Dataset excerpts:

══════════

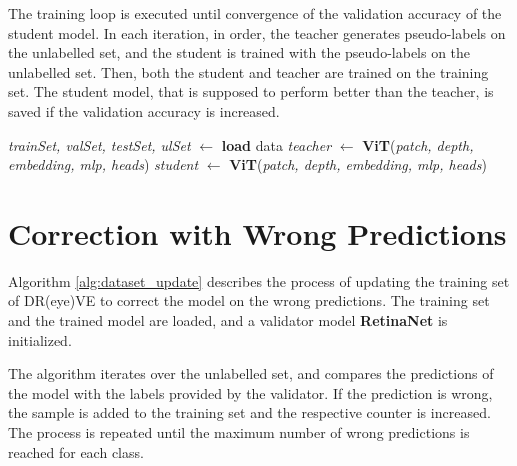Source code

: \begin{appendices}
    The training loop is executed until convergence of the validation accuracy 
    of the student model. In each iteration, in order, the teacher generates 
    pseudo-labels on the unlabelled set, and the student is trained with the 
    pseudo-labels on the unlabelled set. Then, both the student and teacher 
    are trained on the training set. The student model, that is supposed to 
    perform better than the teacher, is saved if the validation accuracy is 
    increased.
    \begin{algorithm}
        \vspace{0.2cm}
        \DontPrintSemicolon
        \textit{trainSet, valSet, testSet, ulSet} $\gets$ \textbf{load} data\;
        \textit{teacher} $\gets$ \textbf{ViT}(\textit{patch, depth, embedding, mlp, heads})\;
        \textit{student} $\gets$ \textbf{ViT}(\textit{patch, depth, embedding, mlp, heads})\;
    \end{algorithm}
    \section{Correction with Wrong Predictions}
    Algorithm \ref{alg:dataset_update} describes the process of updating the 
    training set of DR(eye)VE to correct the model on the wrong predictions.
    The training set and the trained model are loaded, and a validator model 
    \textbf{RetinaNet} is initialized. 
    
    The algorithm iterates over the unlabelled 
    set, and compares the predictions of the model with the labels provided by 
    the validator. If the prediction is wrong, the sample is added to the training 
    set and the respective counter is increased. The process is repeated until 
    the maximum number of wrong predictions is reached for each class.


\end{appendices}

══════════

Pictures are not part of the copy. Return every record exactly.

### SOLUTION FOR THIS TASK
Source code

: \begin{appendices}
    The training loop is executed until convergence of the validation accuracy 
    of the student model. In each iteration, in order, the teacher generates 
    pseudo-labels on the unlabelled set, and the student is trained with the 
    pseudo-labels on the unlabelled set. Then, both the student and teacher 
    are trained on the training set. The student model, that is supposed to 
    perform better than the teacher, is saved if the validation accuracy is 
    increased.
    \begin{algorithm}
        \vspace{0.2cm}
        \DontPrintSemicolon
        \textit{trainSet, valSet, testSet, ulSet} $\gets$ \textbf{load} data\;
        \textit{teacher} $\gets$ \textbf{ViT}(\textit{patch, depth, embedding, mlp, heads})\;
        \textit{student} $\gets$ \textbf{ViT}(\textit{patch, depth, embedding, mlp, heads})\;
    \end{algorithm}
    \section{Correction with Wrong Predictions}
    Algorithm \ref{alg:dataset_update} describes the process of updating the 
    training set of DR(eye)VE to correct the model on the wrong predictions.
    The training set and the trained model are loaded, and a validator model 
    \textbf{RetinaNet} is initialized. 
    
    The algorithm iterates over the unlabelled 
    set, and compares the predictions of the model with the labels provided by 
    the validator. If the prediction is wrong, the sample is added to the training 
    set and the respective counter is increased. The process is repeated until 
    the maximum number of wrong predictions is reached for each class.


\end{appendices}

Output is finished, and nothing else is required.